Um cenário viável envolve sistemas hidrotermais subterrâneos, que poderiam gerar matéria orgânica de forma abiótica, transportada posteriormente por fluidos ricos em compostos químicos. No entanto, os autores reconhecem que as fontes não biológicas analisadas não explicam totalmente os dados.

O contexto geológico aumenta o interesse científico. A amostra contém minerais de argila formados na presença de água, além de nitratos e enxofre, que podem ajudar na preservação de compostos orgânicos. A cratera Gale manteve condições aquáticas por milhões de anos, proporcionando tempo suficiente para reações químicas complexas.
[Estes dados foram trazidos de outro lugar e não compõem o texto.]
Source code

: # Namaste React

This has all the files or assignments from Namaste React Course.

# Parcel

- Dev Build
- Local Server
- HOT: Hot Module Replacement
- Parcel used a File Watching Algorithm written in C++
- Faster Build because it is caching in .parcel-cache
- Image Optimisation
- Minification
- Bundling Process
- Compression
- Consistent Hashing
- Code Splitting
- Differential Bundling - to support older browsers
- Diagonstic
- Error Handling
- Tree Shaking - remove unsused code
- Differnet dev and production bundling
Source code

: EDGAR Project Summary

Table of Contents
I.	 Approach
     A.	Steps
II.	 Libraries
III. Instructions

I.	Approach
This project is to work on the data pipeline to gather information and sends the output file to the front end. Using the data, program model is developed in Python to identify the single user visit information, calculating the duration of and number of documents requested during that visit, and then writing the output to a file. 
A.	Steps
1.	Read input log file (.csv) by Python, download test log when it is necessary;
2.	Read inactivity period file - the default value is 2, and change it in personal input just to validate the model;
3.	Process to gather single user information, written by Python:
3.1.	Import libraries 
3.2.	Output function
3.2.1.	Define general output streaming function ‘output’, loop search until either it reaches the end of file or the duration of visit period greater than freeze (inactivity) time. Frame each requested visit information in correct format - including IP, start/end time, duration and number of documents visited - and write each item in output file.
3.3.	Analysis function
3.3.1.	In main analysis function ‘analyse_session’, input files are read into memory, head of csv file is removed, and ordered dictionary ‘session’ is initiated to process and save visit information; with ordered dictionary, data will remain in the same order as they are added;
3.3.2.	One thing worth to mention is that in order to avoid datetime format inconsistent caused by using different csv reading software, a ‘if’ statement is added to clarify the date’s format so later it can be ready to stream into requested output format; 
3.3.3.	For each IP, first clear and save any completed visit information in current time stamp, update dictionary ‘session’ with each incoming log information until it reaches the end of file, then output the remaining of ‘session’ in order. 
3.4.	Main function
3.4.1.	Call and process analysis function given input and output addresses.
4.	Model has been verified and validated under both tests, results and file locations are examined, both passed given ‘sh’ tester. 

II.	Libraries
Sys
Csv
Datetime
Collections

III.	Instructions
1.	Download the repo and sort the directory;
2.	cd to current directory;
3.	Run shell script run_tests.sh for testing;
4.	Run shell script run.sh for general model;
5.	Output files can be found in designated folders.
Apesar do entusiasmo, existem limitações técnicas. O Curiosity pode não conseguir identificar moléculas maiores com a mesma precisão devido às limitações dos instrumentos.

O próximo passo envolve simulações em laboratório na Terra, reproduzindo as condições do ambiente marciano para investigar como moléculas como ácidos graxos se comportariam ao longo do tempo. A possibilidade de trazer amostras reais de Marte para uma análise mais detalhada ainda é incerta.

A questão da existência de vida antiga em Marte permanece em aberto. Embora os cientistas não confirmem essa hipótese, os novos achados trazem esperança para futuras pesquisas.